**Description of the task**
Copy each line of the data that has "jridgewell" in it.

**Material for this exercise**

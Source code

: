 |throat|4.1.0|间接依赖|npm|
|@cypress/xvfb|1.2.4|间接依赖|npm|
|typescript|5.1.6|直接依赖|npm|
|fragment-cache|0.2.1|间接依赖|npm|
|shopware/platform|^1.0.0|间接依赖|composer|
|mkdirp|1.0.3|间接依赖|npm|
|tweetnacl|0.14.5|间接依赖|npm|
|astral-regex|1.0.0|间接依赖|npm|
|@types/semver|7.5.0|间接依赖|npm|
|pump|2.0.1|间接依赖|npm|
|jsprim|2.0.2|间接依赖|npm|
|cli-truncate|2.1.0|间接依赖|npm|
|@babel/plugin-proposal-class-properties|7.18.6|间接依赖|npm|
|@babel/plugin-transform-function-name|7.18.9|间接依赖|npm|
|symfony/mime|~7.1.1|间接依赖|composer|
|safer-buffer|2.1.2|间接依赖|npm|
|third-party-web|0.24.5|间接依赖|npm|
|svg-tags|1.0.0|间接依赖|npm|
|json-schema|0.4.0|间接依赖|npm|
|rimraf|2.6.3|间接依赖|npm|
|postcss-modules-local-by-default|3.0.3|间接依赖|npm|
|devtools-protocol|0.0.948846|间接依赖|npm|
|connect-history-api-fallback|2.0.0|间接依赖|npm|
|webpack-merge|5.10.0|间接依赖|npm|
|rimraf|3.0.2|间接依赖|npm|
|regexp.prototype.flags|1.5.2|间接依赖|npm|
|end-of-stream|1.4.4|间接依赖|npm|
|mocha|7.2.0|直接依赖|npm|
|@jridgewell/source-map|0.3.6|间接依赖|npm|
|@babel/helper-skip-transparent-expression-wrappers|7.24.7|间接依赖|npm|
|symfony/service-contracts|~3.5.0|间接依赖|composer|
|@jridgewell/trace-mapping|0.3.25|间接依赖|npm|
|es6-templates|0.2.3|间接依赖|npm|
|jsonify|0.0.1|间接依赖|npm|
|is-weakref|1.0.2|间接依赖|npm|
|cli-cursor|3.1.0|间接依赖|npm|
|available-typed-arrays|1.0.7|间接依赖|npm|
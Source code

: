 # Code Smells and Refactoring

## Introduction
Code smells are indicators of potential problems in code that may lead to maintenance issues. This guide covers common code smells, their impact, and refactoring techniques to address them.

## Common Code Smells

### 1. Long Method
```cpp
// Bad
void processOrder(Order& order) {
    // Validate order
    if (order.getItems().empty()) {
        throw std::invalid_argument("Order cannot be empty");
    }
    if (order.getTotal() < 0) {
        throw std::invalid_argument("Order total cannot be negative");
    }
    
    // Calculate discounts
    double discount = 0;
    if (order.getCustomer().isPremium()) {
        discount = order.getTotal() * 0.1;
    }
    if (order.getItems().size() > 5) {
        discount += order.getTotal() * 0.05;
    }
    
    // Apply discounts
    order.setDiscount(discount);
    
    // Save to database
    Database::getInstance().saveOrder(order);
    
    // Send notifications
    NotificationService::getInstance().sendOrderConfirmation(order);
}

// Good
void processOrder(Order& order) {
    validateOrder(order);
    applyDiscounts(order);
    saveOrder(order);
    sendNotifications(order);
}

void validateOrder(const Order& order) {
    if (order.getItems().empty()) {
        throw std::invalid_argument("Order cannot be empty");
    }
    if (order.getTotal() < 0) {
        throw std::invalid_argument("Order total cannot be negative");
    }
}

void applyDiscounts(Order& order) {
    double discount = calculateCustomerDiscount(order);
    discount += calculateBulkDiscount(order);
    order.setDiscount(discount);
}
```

**Answer section**
|@jridgewell/source-map|0.3.6|间接依赖|npm|
|@jridgewell/trace-mapping|0.3.25|间接依赖|npm|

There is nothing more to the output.